On me dit : « Pour la première fois, tu es devenue accessible, présente ; maintenant, quand on te parle, tu es là ; avant, tu étais déjà dans le couloir ».
Une fragilité gérée qui fait changer l’entreprise
Des salariés constatent que l’entreprise a été capable de prendre en compte et de gérer mes capacités de travail réduites. Ils osent s’exprimer sur les difficultés qui les concernent eux-mêmes. Un manager habitant à Marseille et travaillant à Lyon parle de la maladie grave de sa femme. Il demande un rapprochement de sa famille sur un nouveau poste et moins de responsabilité. Une personne qui a subi une opération chirurgicale et ne peut pas conduire pour se rendre à l’entreprise pendant trois mois demande de l’aide. L’entreprise accepte un travail à domicile avec ordinateur en réseau et l’aménagement ergonomique de son poste de travail. A son retour, son poste est doublé afin de lui éviter une trop grande pression. Différentes personnes que je rencontre au café osent aller voir la DRH et exprimer des demandes personnelles liées à des fragilités passagères.
D’autres mi-temps thérapeutiques se mettent en placepour d’autres personnes qui osent exprimer leurs fragilités. Une personne atteinte d’un cancer exprime l’importance pour elle de ne pas se couper du monde du travail ; l’entreprise accepte qu’elle travaille régulièrement chez elle à mi-temps. Ce lien avec l’entreprise lui donne l’énergie pour traverser cette épreuve.
Au-delà de cette capacité nouvelle des salariés à exprimer leurs fragilités et les attentes qui en découlent, au-delà de la capacité nouvelle de l’entreprise à inventer des manières d’y répondre, mon expérience a des effets plus globaux : une meilleure prise en compte des capacités réelles de travail dans la négociation des contrats avec les clients, et une prise de distance et de hauteur de moi-même et de l’ensemble de l’équipe projet.

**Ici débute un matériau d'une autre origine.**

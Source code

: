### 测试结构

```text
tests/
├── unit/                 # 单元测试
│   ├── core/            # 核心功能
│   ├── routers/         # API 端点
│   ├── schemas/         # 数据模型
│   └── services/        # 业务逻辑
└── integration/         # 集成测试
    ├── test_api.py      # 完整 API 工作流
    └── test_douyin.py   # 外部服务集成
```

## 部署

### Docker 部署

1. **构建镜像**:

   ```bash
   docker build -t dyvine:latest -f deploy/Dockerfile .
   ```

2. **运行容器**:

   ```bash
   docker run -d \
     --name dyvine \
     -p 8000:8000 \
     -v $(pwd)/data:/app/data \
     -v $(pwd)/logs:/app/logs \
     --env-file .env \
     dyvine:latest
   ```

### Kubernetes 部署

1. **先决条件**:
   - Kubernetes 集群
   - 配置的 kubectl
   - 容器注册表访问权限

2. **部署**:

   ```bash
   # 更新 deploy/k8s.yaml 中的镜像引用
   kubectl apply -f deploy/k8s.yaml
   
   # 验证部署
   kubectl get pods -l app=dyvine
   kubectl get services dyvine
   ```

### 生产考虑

Les compétences deviennent les pierres angulaires du projet.
Un tournant dans ma vie professionnelle et personnelle
Un an plus tard, lors d’un séminaire important avec la Direction générale, je me surprends à parler avec sincérité, avec mon cœur. Je prends des risques en critiquant telle ou telle direction stratégique. Je me dis que je vais sûrement payer la facture. Au contraire de cela, quelques mois après, on me propose de rejoindre la Direction ressources humaines pour accompagner des managers dans des fonctions de coach. C’était quelque chose que je souhaitais depuis plusieurs années.

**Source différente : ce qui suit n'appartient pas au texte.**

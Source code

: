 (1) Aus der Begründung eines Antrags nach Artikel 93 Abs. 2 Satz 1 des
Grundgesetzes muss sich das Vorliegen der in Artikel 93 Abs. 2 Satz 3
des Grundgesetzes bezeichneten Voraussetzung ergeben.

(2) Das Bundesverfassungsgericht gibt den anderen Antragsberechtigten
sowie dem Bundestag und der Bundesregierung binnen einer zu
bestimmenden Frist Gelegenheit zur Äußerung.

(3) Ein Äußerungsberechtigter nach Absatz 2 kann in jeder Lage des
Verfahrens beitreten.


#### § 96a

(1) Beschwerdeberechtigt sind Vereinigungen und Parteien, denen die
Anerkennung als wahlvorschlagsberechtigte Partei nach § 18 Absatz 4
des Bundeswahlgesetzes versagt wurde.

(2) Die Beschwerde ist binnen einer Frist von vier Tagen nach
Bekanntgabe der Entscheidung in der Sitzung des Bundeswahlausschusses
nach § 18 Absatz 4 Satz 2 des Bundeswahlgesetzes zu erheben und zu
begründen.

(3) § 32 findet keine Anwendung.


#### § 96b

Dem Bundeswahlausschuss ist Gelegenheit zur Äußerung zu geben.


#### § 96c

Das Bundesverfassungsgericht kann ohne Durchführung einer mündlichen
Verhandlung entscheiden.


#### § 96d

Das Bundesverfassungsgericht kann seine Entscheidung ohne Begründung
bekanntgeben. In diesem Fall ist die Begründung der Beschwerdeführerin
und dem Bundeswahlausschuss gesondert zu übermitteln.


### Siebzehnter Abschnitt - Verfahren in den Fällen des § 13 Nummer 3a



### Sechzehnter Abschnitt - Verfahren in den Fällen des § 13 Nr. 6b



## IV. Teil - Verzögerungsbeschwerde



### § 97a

L’épreuve de santé due à l’accident, ce passage, m’a permis de rentrer dans le monde de l’humain. De différentes façons, on a su me le dire et l’entreprise a su le percevoir et en tirer parti. D’avoir touché ma vulnérabilité, ma fragilité a pris une place grandissante chez moi. C’est devenu d’une certaine manière une vocation, aussi bien sur le plan professionnel qu’associatif : quand on sait exprimer sa fragilité, la personne en face exprime aussi la sienne. Il y a une ouverture des cœurs.
Je me demande toujours si j’aurais pu avoir accès à ces ressources en moi sans cet accident, sans cette fragilité importante et durable. Je ne le sais pas ; c’est possible, mais je ne l’ai pas connu. Pour moi, le chemin est passé par la fragilisation. Je le prends aujourd’hui comme un cadeau.
J’avais une part de responsabilité dans cet accident. J’avais une histoire, j’étais sur un chemin, j’étais en séparation de couple, en rupture avec une partie de mon entourage, à bout. Je me retrouvais dans cette vie de travail où j’étais reconnue. La responsabilité était partagée. A mon retour, l’entreprise m’a accompagnée. Elle ne peut pas être accusée de tous les maux. Je voudrais dire merci aux personnes qui m’ont accompagnée dans l’entreprise.